La prima vera svolta arrivò da Stephen Starr, un noto ristoratore di Philadelphia. Nel 1999 mi chiese di progettare un ristorante, Morimoto. Fino a quel momento, non mi ero mai occupato di interni, e questa opportunità mi elettrizzava. L’idea di questo progetto mi rendeva nervoso. Ero abituato a lavorare creando oggetti a misura d’uomo. Ora, improvvisamente, mi sarei occupato di uno spazio enorme. Tuttavia, ho voluto comunque creare uno spazio a misura d’uomo, facendo attenzione alla scelta delle illuminazioni giuste, alla disposizione dei tavoli e sedie comode, usando il bambù e le pareti laterali in gesso 3D quasi come Isamu Noguchi, per riprodurre il design organico degli anni ’40. Poi qualcuno suggerì il mio nome per progettare il Semiramis Hotel ad Atene, in Grecia. Uno dopo l’altro, ho accettato nuovi progetti, dai 200 ai 300 design di interni, sei o sette edifici; ed è stato fantastico.

Interno del ristorante Morimoto a Philadelphia. Per gentile concessione di Karim Rashid.
 
Esterno del Semiramis Hotel, a bordo piscina, ad Atene. Per gentile concessione di Karim Rashid.
 
Interno del Semiramis Hotel. Per gentile concessione di Karim Rashid.
 
Interno del Semiramis Hotel. Per gentile concessione di Karim Rashid.

In che misura usi i software di design digitale?
Usiamo quotidianamente il software 3D AutoCAD e numerosi altri programmi di rendering e modellazione. Mi sono digitalizzato nel 1985 con l’acquisto di un Macintosh IIci. Sapevo che il mondo sarebbe cambiato radicalmente nell’era digitale e che avrebbe aperto un’infinità di nuove opportunità, anche creative; ed è proprio così che è andata. Vent’anni fa ho acquistato una macchina di prototipazione rapida al prezzo di quasi un milione di dollari. È stato un investimento enorme di cui mi pento molto spesso. Il modello successivo aveva una velocità di due volte superiore; sono riuscito a tenere il passo di questa evoluzione e del nuovo software. Ora progetto cose che non sarei nemmeno in grado di disegnare. Ho bisogno di software come quelli di Autodesk per poter dare espressione alle mie idee, per proiettarle nel mondo esterno.

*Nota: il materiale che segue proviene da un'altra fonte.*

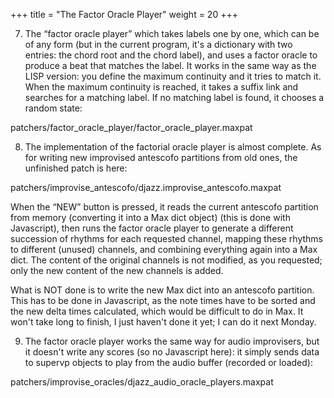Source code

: +++
title = "The Factor Oracle Player"
weight = 20
+++


7. The “factor oracle player” which takes labels one by one, which can be of any form (but in the current program, it's a dictionary with two entries: the chord root and the chord label), and uses a factor oracle to produce a beat that matches the label. It works in the same way as the LISP version: you define the maximum continuity and it tries to match it. When the maximum continuity is reached, it takes a suffix link and searches for a matching label. If no matching label is found, it chooses a random state:

patchers/factor_oracle_player/factor_oracle_player.maxpat


8. The implementation of the factorial oracle player is almost complete. As for writing new improvised antescofo partitions from old ones, the unfinished patch is here:

patchers/improvise_antescofo/djazz.improvise_antescofo.maxpat

When the “NEW” button is pressed, it reads the current antescofo partition from memory (converting it into a Max dict object) (this is done with Javascript), then runs the factor oracle player to generate a different succession of rhythms for each requested channel, mapping these rhythms to different (unused) channels, and combining everything again into a Max dict. 
 The content of the original channels is not modified, as you requested; only the new content of the new channels is added. 

What is NOT done is to write the new Max dict into an antescofo partition. This has to be done in Javascript, as the note times have to be sorted and the new delta times calculated, which would be difficult to do in Max. It won't take long to finish, I just haven't done it yet; I can do it next Monday. 

9. The factor oracle player works the same way for audio improvisers, but it doesn't write any scores (so no Javascript here): it simply sends data to supervp objects to play from the audio buffer (recorded or loaded):

patchers/improvise_oracles/djazz_audio_oracle_players.maxpat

Perché ritieni che la nostalgia sia pericolosa?
Se cerchiamo di replicare il passato allora non stiamo progettando sul serio; ci stiamo appropriando di qualcosa che non è nostro. Fondere o rubare idee del passato significa non creare nulla di originale, grande e diverso. I materiali ed i metodi di produzione sono cambiati. Se progetto un telefono cellulare, non avrà niente a che vedere con la tecnologia del passato, perché avrò bisogno di dotarlo dell’ultimo microchip presente sul mercato. Se decido di progettare una bici in fibra di carbonio, non sarà certo come una bicicletta degli anni ’20. Se sto progettando un edificio in mattoni uguale a quelli dello stesso quartiere, con tante finestrelle, non sto sfruttando il potenziale del fotovoltaico e del vetro per immagazzinare energia. Dovremmo farci ispirare dal periodo in cui stiamo vivendo così da dare forma al futuro dei prossimi 100 anni.